The Senate on Thursday voted down a Republican proposal that would have required increasing defense spending to match every dollar added to non-defense spending.
Sens. Jim Inhofe (R-Okla.), ranking member on the Senate Armed Services Committee, and Richard Shelby (R-Ala.), the top Republican on the Appropriations Committee, had offered the parity rule as an amendment to a new bill being considered to bolster technology efforts to stay ahead of China.
The amendment failed by a 44-53 vote with three Republicans, Sens. Chuck Grassley (R-Iowa), Mike Lee (R-Utah) and Rand Paul (R-Ky.), joining Democrats in voting against the measure.
“The best deterrent to Chinese ambition and aggression is a strong and feared American military. Providing the funding increases our military needs to counter this growing threat must be our highest priority. Instead, President Biden’s budget proposes cutting defense while increasing non-defense spending by nearly 20 percent. His priorities are out of order — a strong military underpins everything else we do to push back on China,” Inhofe and Shelby wrote in a joint statement detailing their amendment.
Sen.

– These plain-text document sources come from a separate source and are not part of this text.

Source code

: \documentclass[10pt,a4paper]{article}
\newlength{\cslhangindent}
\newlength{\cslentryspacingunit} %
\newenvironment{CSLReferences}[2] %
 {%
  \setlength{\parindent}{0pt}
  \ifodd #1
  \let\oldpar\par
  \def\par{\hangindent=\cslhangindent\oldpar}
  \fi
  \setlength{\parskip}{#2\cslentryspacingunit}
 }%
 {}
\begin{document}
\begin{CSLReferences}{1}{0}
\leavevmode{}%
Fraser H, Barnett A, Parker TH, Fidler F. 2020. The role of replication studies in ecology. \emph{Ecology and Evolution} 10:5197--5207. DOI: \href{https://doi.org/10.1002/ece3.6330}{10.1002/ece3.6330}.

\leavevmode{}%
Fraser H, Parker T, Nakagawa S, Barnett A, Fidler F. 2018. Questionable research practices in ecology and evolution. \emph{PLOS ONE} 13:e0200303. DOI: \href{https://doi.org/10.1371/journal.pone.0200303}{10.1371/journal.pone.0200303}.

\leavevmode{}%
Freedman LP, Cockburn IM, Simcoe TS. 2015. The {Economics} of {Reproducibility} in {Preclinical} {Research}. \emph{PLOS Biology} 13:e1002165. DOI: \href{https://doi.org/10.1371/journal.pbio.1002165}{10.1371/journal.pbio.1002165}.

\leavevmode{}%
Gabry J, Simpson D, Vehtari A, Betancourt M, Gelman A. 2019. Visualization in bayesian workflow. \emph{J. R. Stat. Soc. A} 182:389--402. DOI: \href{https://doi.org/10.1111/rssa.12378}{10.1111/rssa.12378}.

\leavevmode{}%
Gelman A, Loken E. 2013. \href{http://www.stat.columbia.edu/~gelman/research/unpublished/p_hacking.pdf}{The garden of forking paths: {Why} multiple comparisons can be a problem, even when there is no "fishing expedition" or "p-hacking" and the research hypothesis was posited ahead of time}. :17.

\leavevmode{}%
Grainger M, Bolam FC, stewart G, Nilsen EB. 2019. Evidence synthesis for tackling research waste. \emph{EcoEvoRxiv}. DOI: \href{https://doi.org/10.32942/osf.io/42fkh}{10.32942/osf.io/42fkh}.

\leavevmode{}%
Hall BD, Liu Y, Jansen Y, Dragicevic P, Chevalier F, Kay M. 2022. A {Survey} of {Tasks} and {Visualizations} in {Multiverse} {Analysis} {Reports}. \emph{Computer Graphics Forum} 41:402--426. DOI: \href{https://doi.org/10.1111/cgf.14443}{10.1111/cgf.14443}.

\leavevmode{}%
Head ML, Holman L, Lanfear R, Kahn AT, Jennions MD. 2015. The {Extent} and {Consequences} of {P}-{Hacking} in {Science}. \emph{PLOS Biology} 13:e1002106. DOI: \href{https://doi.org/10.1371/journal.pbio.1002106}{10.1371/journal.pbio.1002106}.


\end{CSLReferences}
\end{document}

Patrick Leahy (D-Vt.), the chairman of the Appropriations Committee, on Wednesday criticized the rule and said it would “lead to absurd results.”
“Under this amendment, if we pass an infrastructure bill through reconciliation providing $2 trillion dollars to fix our roads and bridges and build out broadband, we would then have to provide $2 trillion dollars for defense, nearly tripling the defense budget – unless we had sixty votes to pass it without the defense dollars,” Leahy wrote in a statement. “We can have a debate about the appropriate levels for defense and non-defense spending in Fiscal Year 2022, but we should not do it by creating arbitrary rules and we should not do it on this bill.”
The Senate also rejected a separate amendment to the bill, by a vote of 46-48, that would have blocked the cancellation of contracts for border security measures for which funds have already been obligated.